I had a wonderful conversation with my sister this week. It was filled with grace, compassion, and understanding from her which has given me cause to reflect. My sister graces me very well with not trying to advice me through things, but to speak truth and then just let me hurt. During this conversation she was telling me that she KNOWS God works all things together for good. All things. Even when I hurt this badly. The thought of this drained me, I don't want to try to believe God, I'm drained and exasperated. And she told me that was okay. Because the heart behind community is that she could believe it for me, when I have no ability to know it's true myself.

It brought me to tears. Knowing that it's okay for me to just be hurting, to ache, cry, and let the hard things be hard, and also to know that she is choosing to believe truth for me. She's holding me up when I don't have the legs to stand on.

And maybe that's what it comes down to. I've heard so many ideas on community being about loving people, and walking through life together. The abstracts. They try to narrow it down to things like having meals, and going on walks. But really, my sister's right. It comes down to believing truth for other people, and letting them hurt when they need to. Not looking for the lesson, not trying to fix them, not trying to make them feel better. Letting them be where they are and trusting that God knows what He's doing, and being with them when they walk through the process. Whether it be good or bad.

It makes sense. It makes it about rest, not responsibility. Compassion, not control. Healing, not Band Aids. It allows people to be where they're at and not take anything from that, or add anything to it.

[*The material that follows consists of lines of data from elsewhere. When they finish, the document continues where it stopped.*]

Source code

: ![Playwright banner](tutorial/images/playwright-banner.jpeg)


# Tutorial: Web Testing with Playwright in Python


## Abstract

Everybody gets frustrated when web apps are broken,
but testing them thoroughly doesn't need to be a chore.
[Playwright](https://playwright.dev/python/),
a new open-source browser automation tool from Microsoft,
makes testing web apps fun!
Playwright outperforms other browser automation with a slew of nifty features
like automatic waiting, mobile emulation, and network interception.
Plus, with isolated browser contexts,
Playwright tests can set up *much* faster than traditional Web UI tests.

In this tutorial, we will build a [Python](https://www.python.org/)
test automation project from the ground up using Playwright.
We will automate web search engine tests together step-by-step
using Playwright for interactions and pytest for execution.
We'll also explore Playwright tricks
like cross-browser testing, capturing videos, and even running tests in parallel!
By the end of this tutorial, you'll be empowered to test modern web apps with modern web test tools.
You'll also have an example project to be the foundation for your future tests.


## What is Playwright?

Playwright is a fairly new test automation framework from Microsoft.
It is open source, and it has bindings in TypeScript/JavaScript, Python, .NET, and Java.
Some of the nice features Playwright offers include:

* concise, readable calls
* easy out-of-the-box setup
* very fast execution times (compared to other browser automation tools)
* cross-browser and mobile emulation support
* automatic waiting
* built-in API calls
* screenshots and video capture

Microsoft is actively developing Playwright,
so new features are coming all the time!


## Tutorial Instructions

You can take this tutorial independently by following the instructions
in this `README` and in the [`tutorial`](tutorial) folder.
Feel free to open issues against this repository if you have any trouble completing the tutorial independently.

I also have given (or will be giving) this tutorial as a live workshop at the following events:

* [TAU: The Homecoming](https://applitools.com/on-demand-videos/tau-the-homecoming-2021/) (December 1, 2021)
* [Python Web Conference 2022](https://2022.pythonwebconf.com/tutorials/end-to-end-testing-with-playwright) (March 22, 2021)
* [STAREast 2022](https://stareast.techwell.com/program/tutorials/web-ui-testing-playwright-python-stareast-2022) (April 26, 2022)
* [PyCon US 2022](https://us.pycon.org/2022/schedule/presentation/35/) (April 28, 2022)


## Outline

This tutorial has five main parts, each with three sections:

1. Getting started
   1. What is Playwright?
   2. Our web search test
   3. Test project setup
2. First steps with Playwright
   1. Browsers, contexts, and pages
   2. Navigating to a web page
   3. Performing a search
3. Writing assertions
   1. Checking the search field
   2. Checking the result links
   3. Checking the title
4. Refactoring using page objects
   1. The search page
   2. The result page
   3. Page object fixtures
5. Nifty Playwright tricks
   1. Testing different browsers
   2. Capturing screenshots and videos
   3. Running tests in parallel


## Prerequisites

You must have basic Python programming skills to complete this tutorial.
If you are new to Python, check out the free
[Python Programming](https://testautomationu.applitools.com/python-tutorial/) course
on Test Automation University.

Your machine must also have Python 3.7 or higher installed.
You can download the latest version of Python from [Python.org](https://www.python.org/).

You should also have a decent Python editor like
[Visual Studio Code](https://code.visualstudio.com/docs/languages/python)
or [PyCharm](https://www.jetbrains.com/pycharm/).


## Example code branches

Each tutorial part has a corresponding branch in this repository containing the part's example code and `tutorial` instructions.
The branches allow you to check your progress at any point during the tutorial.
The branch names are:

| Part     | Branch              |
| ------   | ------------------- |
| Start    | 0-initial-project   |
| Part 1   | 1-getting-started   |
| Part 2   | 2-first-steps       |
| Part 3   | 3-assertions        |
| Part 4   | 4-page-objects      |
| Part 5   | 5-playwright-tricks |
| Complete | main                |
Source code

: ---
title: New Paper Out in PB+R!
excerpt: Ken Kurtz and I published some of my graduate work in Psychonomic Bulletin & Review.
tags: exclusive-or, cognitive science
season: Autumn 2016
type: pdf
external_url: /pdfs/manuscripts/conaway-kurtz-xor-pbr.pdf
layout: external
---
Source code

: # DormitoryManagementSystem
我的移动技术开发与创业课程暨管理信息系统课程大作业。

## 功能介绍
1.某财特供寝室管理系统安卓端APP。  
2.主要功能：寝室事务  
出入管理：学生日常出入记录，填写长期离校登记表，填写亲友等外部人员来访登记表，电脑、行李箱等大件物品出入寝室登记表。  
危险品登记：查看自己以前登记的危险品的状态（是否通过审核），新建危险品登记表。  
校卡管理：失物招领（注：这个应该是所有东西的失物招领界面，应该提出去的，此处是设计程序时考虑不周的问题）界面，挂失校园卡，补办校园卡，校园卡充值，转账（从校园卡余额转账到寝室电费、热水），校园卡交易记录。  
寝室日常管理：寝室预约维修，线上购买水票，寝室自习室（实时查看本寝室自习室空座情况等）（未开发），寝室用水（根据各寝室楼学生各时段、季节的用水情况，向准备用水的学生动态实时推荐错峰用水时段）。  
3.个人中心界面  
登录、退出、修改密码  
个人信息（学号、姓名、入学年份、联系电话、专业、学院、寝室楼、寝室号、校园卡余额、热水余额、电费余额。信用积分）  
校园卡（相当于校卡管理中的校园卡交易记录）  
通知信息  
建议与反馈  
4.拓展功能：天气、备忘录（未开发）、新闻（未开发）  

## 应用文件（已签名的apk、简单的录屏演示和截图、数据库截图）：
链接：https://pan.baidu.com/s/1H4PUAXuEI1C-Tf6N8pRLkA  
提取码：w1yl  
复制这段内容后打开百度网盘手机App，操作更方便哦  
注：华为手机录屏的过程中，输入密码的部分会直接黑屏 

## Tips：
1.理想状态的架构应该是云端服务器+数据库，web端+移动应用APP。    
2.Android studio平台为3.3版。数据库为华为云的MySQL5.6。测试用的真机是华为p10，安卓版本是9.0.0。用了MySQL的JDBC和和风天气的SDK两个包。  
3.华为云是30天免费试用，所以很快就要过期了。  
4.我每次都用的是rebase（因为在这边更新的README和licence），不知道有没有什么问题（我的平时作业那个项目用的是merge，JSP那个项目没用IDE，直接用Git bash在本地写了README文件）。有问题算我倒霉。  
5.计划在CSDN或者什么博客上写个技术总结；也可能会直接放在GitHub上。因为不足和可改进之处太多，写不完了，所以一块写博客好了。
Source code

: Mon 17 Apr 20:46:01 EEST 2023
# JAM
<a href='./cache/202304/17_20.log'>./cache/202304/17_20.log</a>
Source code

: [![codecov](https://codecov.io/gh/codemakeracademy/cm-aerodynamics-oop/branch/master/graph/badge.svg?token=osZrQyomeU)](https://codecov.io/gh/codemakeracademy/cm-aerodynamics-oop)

Talking with a friend this morning, I saw the beauty of true community catching wind. It's been a rough go of it for us, and this morning was such a sweet time. We filled each other in on the goings on, realizing that while it was sucky not feeling connected these past months, the Lord still used it for good. We didn't need each other for Him to work. Neither of us consider ourselves out of the woods, more in the thick of it than when we began actually, but it was beautiful to see the compassion that came from each of us for the other through having walked things alone.

It's humbling for me to realize my place isn't to fix. My time is better spent abiding in Truth and claiming it for those I love rather than trying to conjure up the wisest response to problems.

May we learn to be about believing things for other people. May we learn to be about compassion and grace. May we learn that we don't have to feel good for us to be where's best for us, and to love others when they're there too.

1 comment:

  1. A client sent this to me this morning and I thought I would share....

    "I hear religious minded people say all the time with good intentions. ‘God will never place a burden on you so heavy that you cannot possibly carry it.’
    Really?
    My experience is that God will place a burden on you so heavy that you cannot possibly carry it alone. He will break your back and your will. He will buckle your legs until you fall flat beneath the crushing weight of your load. All the while He will walk beside you waiting for you to come to the point where you must depend on Him.
    ‘My power is made perfect in your weakness,’ He says, as we strain under our burden.
    Whatever the burden, it might indeed get worse, but know this-God is faithful. And while we change and get old, He does not. When we get weaker, He remains strong. And in our weakness and humility, He offers us true, lasting, transforming, and undeserved grace.”